'Ministry Of Ungentlemanly Warfare' Will Bring Director Guy Ritchie To World War II
After helming The Gentlemen, Guy Ritchie is ready for something ungentlemanly with Ministry of Ungentlemanly Warfare, a World War II movie based on the non-fiction book about the black ops units controlled by Prime Minister Winston Churchill. Ritchie will write and direct the film, which is set up at Paramount Pictures and will be executive produced by Jerry Bruckheimer and Chad Oman.

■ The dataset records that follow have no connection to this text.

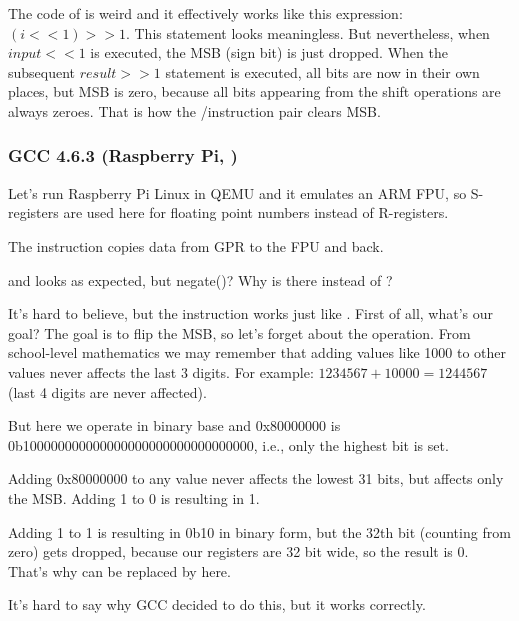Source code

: The code of  is weird and it effectively works like this expression: $(i<<1)>>1$.
This statement looks meaningless.
But nevertheless, when $input<<1$ is executed, the \ac{MSB} (sign bit) is just dropped.
When the subsequent $result>>1$ statement is executed, all bits are now in their own places,
but \ac{MSB} is zero, because all  bits appearing from the shift operations are always zeroes.
That is how the \LSLS/\LSRS instruction pair clears \ac{MSB}.

\subsubsection{\Optimizing GCC 4.6.3 (Raspberry Pi, \ARMMode)}



Let's run Raspberry Pi Linux in QEMU and it emulates an ARM FPU, so S-registers are used here for floating point
numbers instead of R-registers.


The \FMRS instruction copies data from \ac{GPR} to the FPU and back.

 and  looks as expected, but negate()?
Why is there \ADD instead of \XOR?

It's hard to believe, but the instruction 
 works just like .
First of all, what's our goal?
The goal is to flip the \ac{MSB}, so let's forget about the \XOR operation.
From school-level mathematics we may remember that adding values like 1000 to other values never affects
the last 3 digits.
For example: $1234567 + 10000 = 1244567$ (last 4 digits are never affected).

But here we operate in binary base and 0x80000000 is 0b100000000000000000000000000000000, i.e., only the highest bit is set.

Adding 0x80000000 to any value never affects the lowest 31 bits, but affects only the \ac{MSB}.
Adding 1 to 0 is resulting in 1.

Adding 1 to 1 is resulting in 0b10 in binary form, but the 32th bit (counting from zero) gets dropped, 
because our registers are 32 bit wide, so the result is 0.
That's why \XOR can be replaced by \ADD here.

It's hard to say why GCC decided to do this, but it works correctly.
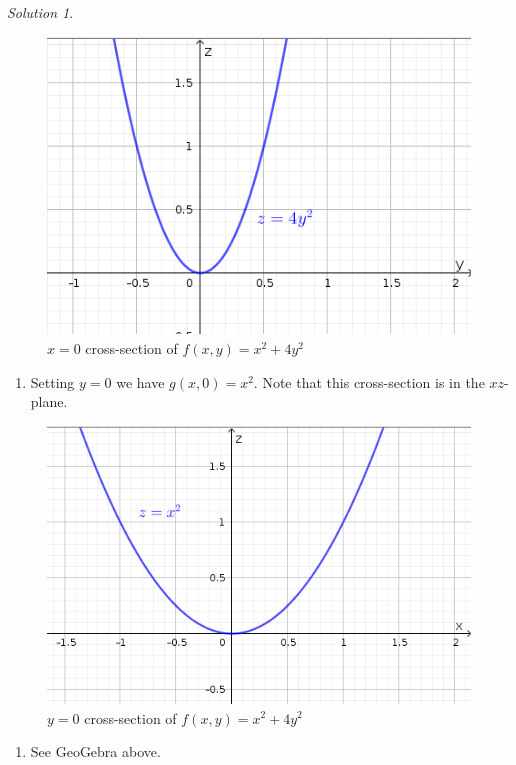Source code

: \documentclass[
]{book}
\providecommand{\tightlist}{%
  \setlength{\itemsep}{0pt}\setlength{\parskip}{0pt}}
\theoremstyle{definition}
\theoremstyle{definition}
\theoremstyle{definition}
\theoremstyle{definition}
\theoremstyle{remark}
\newtheorem*{solution}{Solution}
\begin{document}
\begin{solution}
\begin{figure}

{\centering \includegraphics[width=0.5\linewidth]{images/x0-g} 

}

\caption{$x=0$ cross-section of $f(x,y)=x^2+4y^2$}\label{fig:unnamed-chunk-5}
\end{figure}

\begin{enumerate}
\def\labelenumi{\alph{enumi}.}
\setcounter{enumi}{3}
\tightlist
\item
  Setting \(y=0\) we have \(g(x,0)=x^2\). Note that this cross-section is in the \(xz\)-plane.
\end{enumerate}

\begin{figure}

{\centering \includegraphics[width=0.5\linewidth]{images/y-0g} 

}

\caption{$y=0$ cross-section of $f(x,y)=x^2+4y^2$}\label{fig:unnamed-chunk-6}
\end{figure}

\begin{enumerate}
\def\labelenumi{\alph{enumi}.}
\setcounter{enumi}{4}
\tightlist
\item
  See GeoGebra above.
\end{enumerate}

\end{solution}
\end{document}
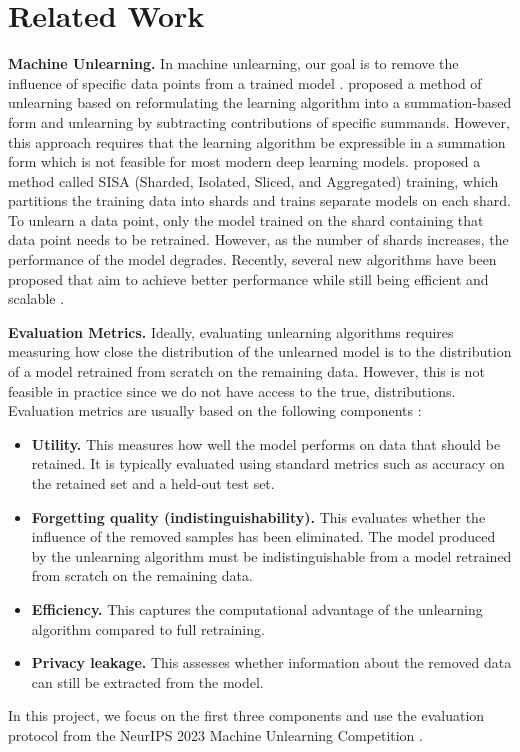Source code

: \documentclass{article}
\begin{document}
\section{Related Work}
\textbf{Machine Unlearning.} In machine unlearning, our goal is to remove the influence of specific data points from a trained model \citep{bourtoule2021machine, zhang2023review}. \citet{cao2015towards} proposed a method of unlearning based on reformulating the learning algorithm into a summation-based form and unlearning by subtracting contributions of specific summands. However, this approach requires that the learning algorithm be expressible in a summation form which is not feasible for most modern deep learning models. 
\cite{bourtoule2021machine} proposed a method called SISA (Sharded, Isolated, Sliced, and Aggregated) training, which partitions the training data into shards and trains separate models on each shard. To unlearn a data point, only the model trained on the shard containing that data point needs to be retrained. However, as the number of shards increases, the performance of the model degrades. Recently, several new algorithms have been proposed that aim to achieve better performance while still being efficient and scalable \citep{cadet2025, kurmanji2023unboundedmachineunlearning, zhou2025decoupleddistillationerasegeneral}.

\textbf{Evaluation Metrics.} Ideally, evaluating unlearning algorithms requires measuring how close the distribution of the unlearned model is to the distribution of a model retrained from scratch on the remaining data. However, this is not feasible in practice since we do not have access to the true, distributions. Evaluation metrics are usually based on the following components \citep{li2025overview}: 

\begin{itemize}
    \item \textbf{Utility.} This measures how well the model performs on data that should be retained. It is typically evaluated using standard metrics such as accuracy on the retained set and a held-out test set.
    
    \item \textbf{Forgetting quality (indistinguishability).} This evaluates whether the influence of the removed samples has been eliminated. The model produced by the unlearning algorithm must be indistinguishable from a model retrained from scratch on the remaining data. 
    
    \item \textbf{Efficiency.} This captures the computational advantage of the unlearning algorithm compared to full retraining. 
    
    \item \textbf{Privacy leakage.} This assesses whether information about the removed data can still be extracted from the model. 
\end{itemize}
In this project, we focus on the first three components and use the evaluation protocol from the NeurIPS 2023 Machine Unlearning Competition \citep{neurips-2023-machine-unlearning}.
\end{document}
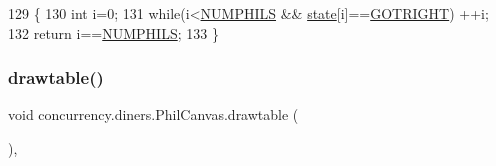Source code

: \begin{DoxyCode}
129                         \{
130         \textcolor{keywordtype}{int} i=0;
131         \textcolor{keywordflow}{while}(i<\mbox{\hyperlink{classconcurrency_1_1diners_1_1_phil_canvas_a3eeb58e8b150bc1715a708ef38171fd5}{NUMPHILS}} && \mbox{\hyperlink{classconcurrency_1_1diners_1_1_phil_canvas_afe8fe2130ea9e415bdf1887ec73596c0}{state}}[i]==\mbox{\hyperlink{classconcurrency_1_1diners_1_1_phil_canvas_a4912c2b6fc26e79bd9ef5fbd8ab22e60}{GOTRIGHT}}) ++i;
132         \textcolor{keywordflow}{return} i==\mbox{\hyperlink{classconcurrency_1_1diners_1_1_phil_canvas_a3eeb58e8b150bc1715a708ef38171fd5}{NUMPHILS}};
133     \}
\end{DoxyCode}
\mbox{\label{classconcurrency_1_1diners_1_1_phil_canvas_a7d4dc4fa1339e653bdaabb4123522517}} 
\subsubsection{\texorpdfstring{drawtable()}{drawtable()}}
{\footnotesize\ttfamily void concurrency.\+diners.\+Phil\+Canvas.\+drawtable (\begin{DoxyParamCaption}{ }\end{DoxyParamCaption})\hspace{0.3cm}{\ttfamily [inline]}, {\ttfamily [package]}}


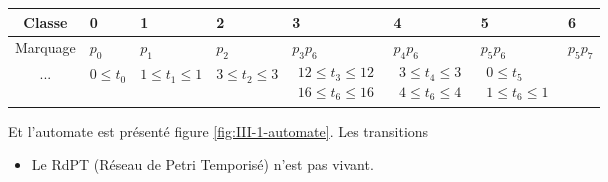 \begin{tabular}{|c || l|l |l|l |l|l |l|}
\hline
Classe 		&	0	&	1	&	2	&	3		&	4		&	5		&	6	\\
\hline\hline
Marquage 	& $p_0$ & $p_1$ & $p_2$ & $p_3 p_6$	& $p_4 p_6$	& $p_5 p_6$	& $p_5 p_7$	\\
\hline
... 							&
 $0 \leq t_0$ 					&	%
 $1  \leq t_1 \leq 1 $ 			&	%
 $3  \leq t_2 \leq 3 $ 			&	%
 $\begin{matrix}
12 \leq t_3 \leq 12\\
	16 \leq t_6 \leq 16
\end{matrix}$					&	%
 $\begin{matrix}
 3 \leq t_4  \leq 3\\
 4 \leq t_6  \leq 4
 \end{matrix}$					&	%
 $\begin{matrix}
 0 \leq t_5 \\
 1 \leq t_6 \leq 1
 \end{matrix}$					&	%
 					 \\ \hline
\end{tabular}

Et l'automate est présenté figure \ref{fig:III-1-automate}. Les transitions 


\begin{itemize}
\item Le RdPT (Réseau de Petri Temporisé) n'est pas vivant. 
\end{itemize}

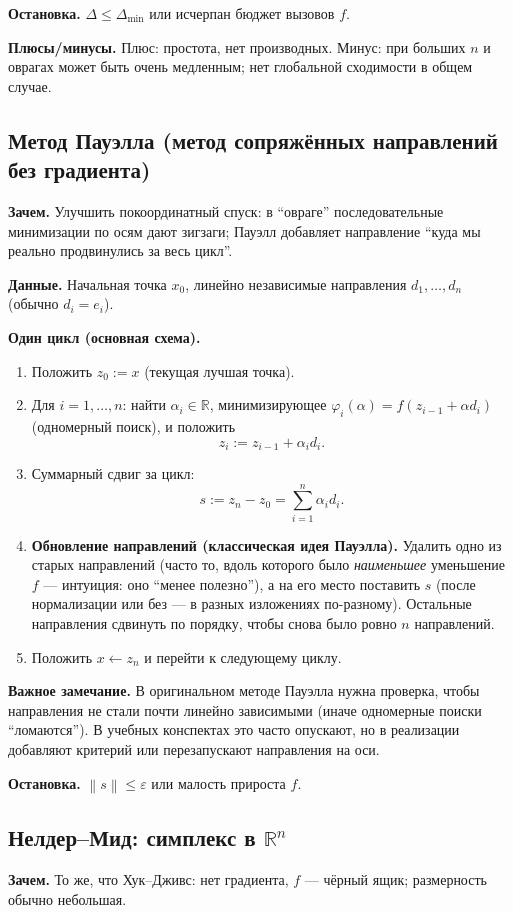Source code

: \documentclass[12pt,a4paper]{article}
\newcommand{\R}{\mathbb{R}}
\newcommand{\norm}[1]{\left\lVert #1\right\rVert}
\begin{document}
\textbf{Остановка.} \(\Delta\le\Delta_{\min}\) или исчерпан бюджет вызовов \(f\).

\textbf{Плюсы/минусы.} Плюс: простота, нет производных. Минус: при больших \(n\) и оврагах может быть очень медленным; нет глобальной сходимости в общем случае.

\subsection{Метод Пауэлла (метод сопряжённых направлений без градиента)}
\textbf{Зачем.} Улучшить покоординатный спуск: в ``овраге'' последовательные минимизации по осям дают зигзаги; Пауэлл добавляет направление ``куда мы реально продвинулись за весь цикл''.

\textbf{Данные.} Начальная точка \(x_0\), линейно независимые направления \(d_1,\ldots,d_n\) (обычно \(d_i=e_i\)).

\textbf{Один цикл (основная схема).}
\begin{enumerate}
  \item Положить \(z_0:=x\) (текущая лучшая точка).
  \item Для \(i=1,\ldots,n\): найти \(\alpha_i\in\R\), минимизирующее \(\varphi_i(\alpha)=f(z_{i-1}+\alpha d_i)\) (одномерный поиск), и положить
  \[
    z_i:=z_{i-1}+\alpha_i d_i.
  \]
  \item Суммарный сдвиг за цикл:
  \[
    s:=z_n-z_0=\sum_{i=1}^n \alpha_i d_i.
  \]
  \item \textbf{Обновление направлений (классическая идея Пауэлла).} Удалить одно из старых направлений (часто то, вдоль которого было \emph{наименьшее} уменьшение \(f\) --- интуиция: оно ``менее полезно''), а на его место поставить \(s\) (после нормализации или без --- в разных изложениях по-разному). Остальные направления сдвинуть по порядку, чтобы снова было ровно \(n\) направлений.
  \item Положить \(x\leftarrow z_n\) и перейти к следующему циклу.
\end{enumerate}

\textbf{Важное замечание.} В оригинальном методе Пауэлла нужна проверка, чтобы направления не стали почти линейно зависимыми (иначе одномерные поиски ``ломаются''). В учебных конспектах это часто опускают, но в реализации добавляют критерий или перезапускают направления на оси.

\textbf{Остановка.} \(\norm{s}\le\varepsilon\) или малость прироста \(f\).

\subsection{Нелдер--Мид: симплекс в \(\R^n\)}
\textbf{Зачем.} То же, что Хук--Дживс: нет градиента, \(f\) --- чёрный ящик; размерность обычно небольшая.
\end{document}
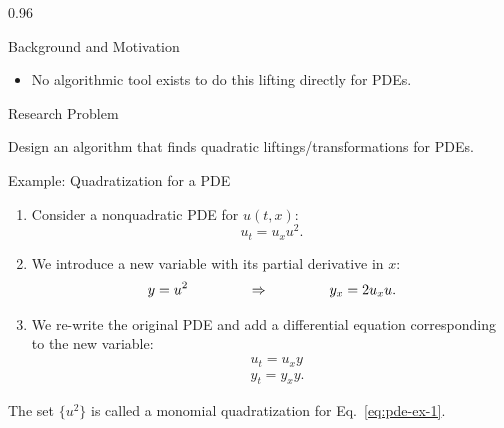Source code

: \documentclass[final]{beamer}
\newlength{\colwidth}
\begin{document}
\begin{frame}[t]
\begin{columns}[t]
\begin{column}{0.96\colwidth}
\begin{block}{Background and Motivation}
\begin{itemize}
\begin{center}
          \end{center}

          \item No algorithmic tool exists to do this lifting directly for PDEs. 
        \end{itemize}
      \end{block}
      \vspace{-0.7cm}
      \begin{alertblock}{Research Problem}
        \begin{center}
        Design an algorithm that finds quadratic liftings/transformations for PDEs.
        \end{center}
      \end{alertblock}
        \vspace{-0.7cm}
      \begin{block}{Example: Quadratization for a PDE}
      \vspace{-0.2cm}

          \begin{enumerate}
              \item Consider a nonquadratic PDE for $u(t,x)$:
              \begin{equation}
              \label{eq:pde-ex-1}
                  u_t = u_xu^2.
              \end{equation}
              \item We introduce a new variable with its partial derivative in $x$:
              \begin{equation*}
                  y = u^2 \hspace{1.5cm} \Rightarrow \hspace{1.5cm} y_x = 2u_xu.
              \end{equation*}
              \item We re-write the original PDE and add a differential equation corresponding to the new variable:
              \begin{align*}
                  & u_t = u_xy \\
                  & y_t = y_xy.
              \end{align*}
          \end{enumerate}
          The set $\{u^2\}$ is called a monomial quadratization for Eq.~\eqref{eq:pde-ex-1}.
        

\end{block}
\end{column}
\end{columns}
\end{frame}
\end{document}
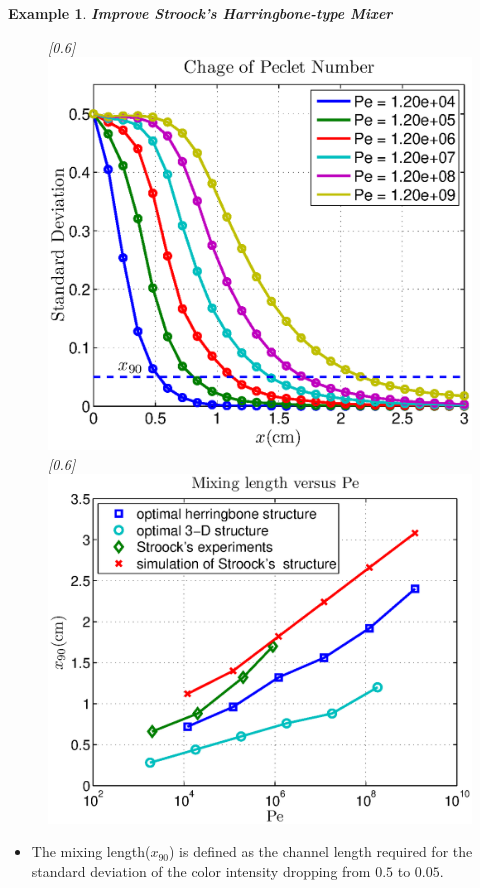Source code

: \documentclass[dvips,landscape]{foils}
\newtheorem{example}{Example}
\begin{document}
\begin{example}{\bfseries Improve Stroock's Harringbone-type Mixer}
  \begin{figure}
    \centerline{
       \scalebox{0.6}[0.6]{\includegraphics{example2veryPe2}}
       \scalebox{0.6}[0.6]{\includegraphics{example2mixinglength2}}
    }
  \end{figure}
\end{example}
\begin{itemize}\setlength{\parskip}{0pt}  \setlength{\itemsep}{10pt} \setlength{\topsep}{0pt}
\item The mixing length($x_{90}$) is defined as the channel length required for the standard deviation of the color intensity dropping from $0.5$ to $0.05$. 
\end{itemize}
\end{document}
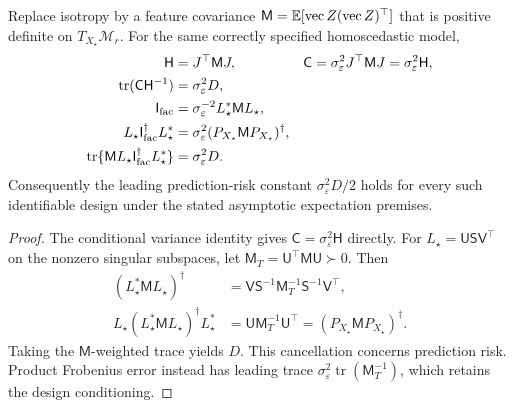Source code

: \begin{corollary}
\label{cor:sharp-general-design}
Replace isotropy by a feature covariance
$\mathsf M=\E[\operatorname{vec}Z(\operatorname{vec}Z)^\top]$
that is positive definite on $T_{X_\star}\mathcal M_r$.
For the same correctly specified homoscedastic model,
\begin{align}
\mathsf H&=J^\top\mathsf M J,&
\mathsf C&=\sigma_\varepsilon^2J^\top\mathsf M J
=\sigma_\varepsilon^2\mathsf H,\\
\operatorname{tr}(\mathsf C\mathsf H^{-1})
&=\sigma_\varepsilon^2D,\\
\mathsf I_{\rm fac}
&=\sigma_\varepsilon^{-2}L_\star^*\mathsf M L_\star,\\
L_\star\mathsf I_{\rm fac}^\dagger L_\star^*
&=\sigma_\varepsilon^2
(P_{X_\star}\mathsf M P_{X_\star})^\dagger,\\
\operatorname{tr}\{\mathsf M
L_\star\mathsf I_{\rm fac}^\dagger L_\star^*\}
&=\sigma_\varepsilon^2D .
\label{eq:sharp-design-cancellation}
\end{align}
Consequently the leading prediction-risk constant
$\sigma_\varepsilon^2D/2$ holds for every such identifiable design
under the stated asymptotic expectation premises.
\end{corollary}
\begin{proof}
The conditional variance identity gives
$\mathsf C=\sigma_\varepsilon^2\mathsf H$ directly.
For $L_\star=\mathsf U\mathsf S\mathsf V^\top$ on the nonzero
singular subspaces, let
$\mathsf M_T=\mathsf U^\top\mathsf M\mathsf U\succ0$. Then
\begin{align}
(L_\star^*\mathsf M L_\star)^\dagger
&=\mathsf V\mathsf S^{-1}\mathsf M_T^{-1}
\mathsf S^{-1}\mathsf V^\top,\\
L_\star(L_\star^*\mathsf M L_\star)^\dagger L_\star^*
&=\mathsf U\mathsf M_T^{-1}\mathsf U^\top
=(P_{X_\star}\mathsf M P_{X_\star})^\dagger .
\end{align}
Taking the $\mathsf M$-weighted trace yields $D$.
This cancellation concerns prediction risk. Product Frobenius error
instead has leading trace
$\sigma_\varepsilon^2\operatorname{tr}(\mathsf M_T^{-1})$,
which retains the design conditioning.
\end{proof}

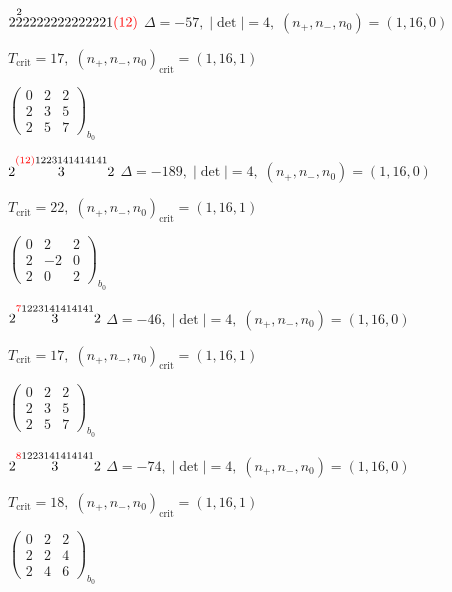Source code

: \documentclass[10pt]{article}
\begin{document}
\smallskip

$2\overset{2}{2}2222222222221\textcolor{red}{(12)}$ \quad $\Delta=-57,\; |\det|=4,\; (n_+,n_-,n_0)=(1,16,0)$

\hspace{1em}$T_{\text{crit}}=17,\; (n_+,n_-,n_0)_{\text{crit}}=(1,16,1)$

\hspace{2em}$\left(\begin{smallmatrix}0 & 2 & 2 \\ 2 & 3 & 5 \\ 2 & 5 & 7\end{smallmatrix}\right)_{\!b_0}$

\smallskip

$2\overset{\textcolor{red}{(12)}1223141414141}{3}2$ \quad $\Delta=-189,\; |\det|=4,\; (n_+,n_-,n_0)=(1,16,0)$

\hspace{1em}$T_{\text{crit}}=22,\; (n_+,n_-,n_0)_{\text{crit}}=(1,16,1)$

\hspace{2em}$\left(\begin{smallmatrix}0 & 2 & 2 \\ 2 & -2 & 0 \\ 2 & 0 & 2\end{smallmatrix}\right)_{\!b_0}$

$2\overset{\textcolor{red}{7}1223141414141}{3}2$ \quad $\Delta=-46,\; |\det|=4,\; (n_+,n_-,n_0)=(1,16,0)$

\hspace{1em}$T_{\text{crit}}=17,\; (n_+,n_-,n_0)_{\text{crit}}=(1,16,1)$

\hspace{2em}$\left(\begin{smallmatrix}0 & 2 & 2 \\ 2 & 3 & 5 \\ 2 & 5 & 7\end{smallmatrix}\right)_{\!b_0}$

$2\overset{\textcolor{red}{8}1223141414141}{3}2$ \quad $\Delta=-74,\; |\det|=4,\; (n_+,n_-,n_0)=(1,16,0)$

\hspace{1em}$T_{\text{crit}}=18,\; (n_+,n_-,n_0)_{\text{crit}}=(1,16,1)$

\hspace{2em}$\left(\begin{smallmatrix}0 & 2 & 2 \\ 2 & 2 & 4 \\ 2 & 4 & 6\end{smallmatrix}\right)_{\!b_0}$
\end{document}
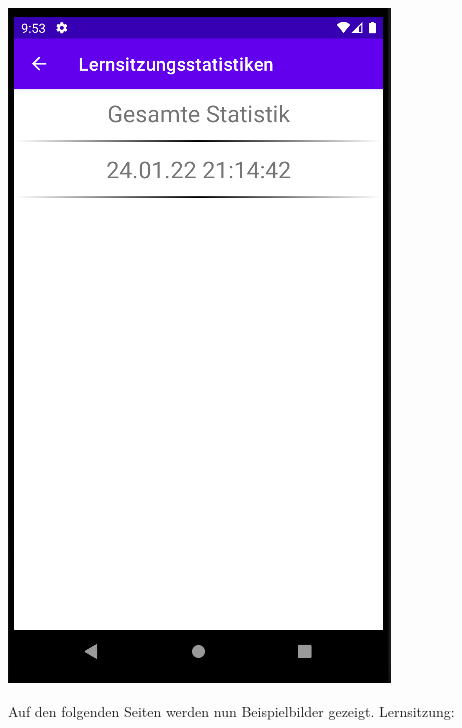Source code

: \documentclass[ngerman]{tutorial}
\begin{document}
\begin{center}
    \includegraphics[scale=0.45]{stats_selectionLearn.png}
\end{center}
Auf den folgenden Seiten werden nun Beispielbilder gezeigt.
\newpage
\centering Lernsitzung:
\end{document}
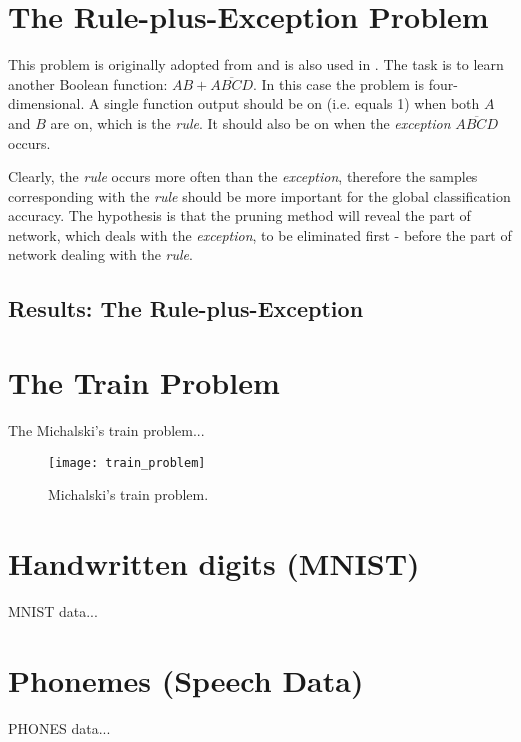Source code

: \section{The Rule-plus-Exception Problem} \label{sec:dataset_rpe}
This problem is originally adopted from \citep{mozer_smolensky} and is also used in \citep{karnin}. The task is to learn another Boolean function: $ AB+\overline{ABCD} $. In this case the problem is four-dimensional. A single function output should be on (i.e. equals 1) when both $ A $ and $ B $ are on, which is the \textit{rule}. It should also be on when the \textit{exception} $ \overline{ABCD} $ occurs.

Clearly, the \textit{rule} occurs more often than the \textit{exception}, therefore the samples corresponding with the \textit{rule} should be more important for the global classification accuracy. The hypothesis is that the pruning method will reveal the part of network, which deals with the \textit{exception}, to be eliminated first - before the part of network dealing with the \textit{rule}.

\subsection*{Results: The Rule-plus-Exception}

\section{The Train Problem} \label{sec:dataset_train}
The Michalski's train problem...

\begin{figure}[H]
\centering
\texttt{[image: train\_problem]}
\caption{Michalski's train problem.}
\label{fig:examples:dataset_train}
\end{figure}

\section{Handwritten digits (MNIST)} \label{sec:dataset_mnist}
MNIST data... \citep{online:mnist}

\section{Phonemes (Speech Data)} \label{sec:dataset_phonemes}
PHONES data...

Deadline has the scoop, revealing that Guy Witchie will write and direct Ministry of Ungentlemanly Warfare, a World War II movie based on the book Ministry of Ungentlemanly Warfare: How Churchill's Secret Warriors Set Europe Ablaze and Gave Birth to Modern Black Ops by Damien Lewis. Lewis's book tells the true story of "the top-secret 'butcher-and-bolt' black ops units Prime Minister Winston Churchill tasked with stopping the unstoppable German war machine."
The book's synopsis has even more detail:
When France fell to the Nazis in 1940, Churchill declared that Britain would resist the advance of the German army–alone if necessary. Churchill commanded the Special Operations Executive to secretly develop of a very special kind of military unit that would operate on their own initiative deep behind enemy lines. The units would be licensed to kill, fully deniable by the British government, and a ruthless force to meet the advancing Germans.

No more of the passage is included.